Houman Dehlavi (, born 1971) is an Iranian musician and composer.

Biography 
Houman Dehlavi was born in 1971 in Tehran. He learned to play the santur from his mother, Susan Aslani when he was a child. At the age of ten, he practiced playing the piano for five years with Farman Behboud. Meanwhile, along with his sister Haleh Dehlavi, he also learned playing the violin with musicians such as Manouchehr Ansari, Partow Pourafar, Behrouz Vahidiyeh Azar and Siavash Zahir al-Dini. He first learned the fundamentals of music from his father Hossein Dehlavi and later with musicians such as Parviz Mansouri and Ahmad Pejman. After he finished high school with graphics diploma from Tehran School of Visual Arts in 1993 and with the establishment of classical music courses in Azad University he started his major in playing the piano and benefited from trainings of Rafael Minaskanian and Chista Gharib. As he was studying at the university he started teaching music as well as composing music for theaters and also attended open music courses by musicians such as Emanuel Malik Aslanian and Mehran Rouhani. He also benefited from trainings of Thomas Christian David by participating in master course of music composition and conducting. Ardeshir Rouhani and Golriz Hashemi are also among his teachers.
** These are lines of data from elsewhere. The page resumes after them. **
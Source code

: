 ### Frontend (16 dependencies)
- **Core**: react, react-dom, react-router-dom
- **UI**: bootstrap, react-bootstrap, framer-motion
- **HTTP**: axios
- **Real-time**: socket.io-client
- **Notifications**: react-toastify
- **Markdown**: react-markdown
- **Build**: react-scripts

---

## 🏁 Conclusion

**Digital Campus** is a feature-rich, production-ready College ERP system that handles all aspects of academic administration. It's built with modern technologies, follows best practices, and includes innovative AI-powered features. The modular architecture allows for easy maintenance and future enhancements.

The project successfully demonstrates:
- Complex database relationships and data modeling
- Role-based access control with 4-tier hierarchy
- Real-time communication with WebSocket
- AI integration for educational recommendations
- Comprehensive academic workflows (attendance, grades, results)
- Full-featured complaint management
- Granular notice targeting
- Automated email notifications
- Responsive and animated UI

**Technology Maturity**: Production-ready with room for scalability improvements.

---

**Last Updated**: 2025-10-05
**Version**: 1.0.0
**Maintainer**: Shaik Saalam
In 1998, with the establishment of the first postgraduate course of music composition in Iran, having gained the first place in national university entrance exam he entered Tehran University of Art. Under supervision of Ahmad Pejman, he presented his master's thesis in music composition including a work of four movements based on Iranian melodies for the symphonic orchestra. Then he was a lecturer at the University of Arts in 2000 as he graduated.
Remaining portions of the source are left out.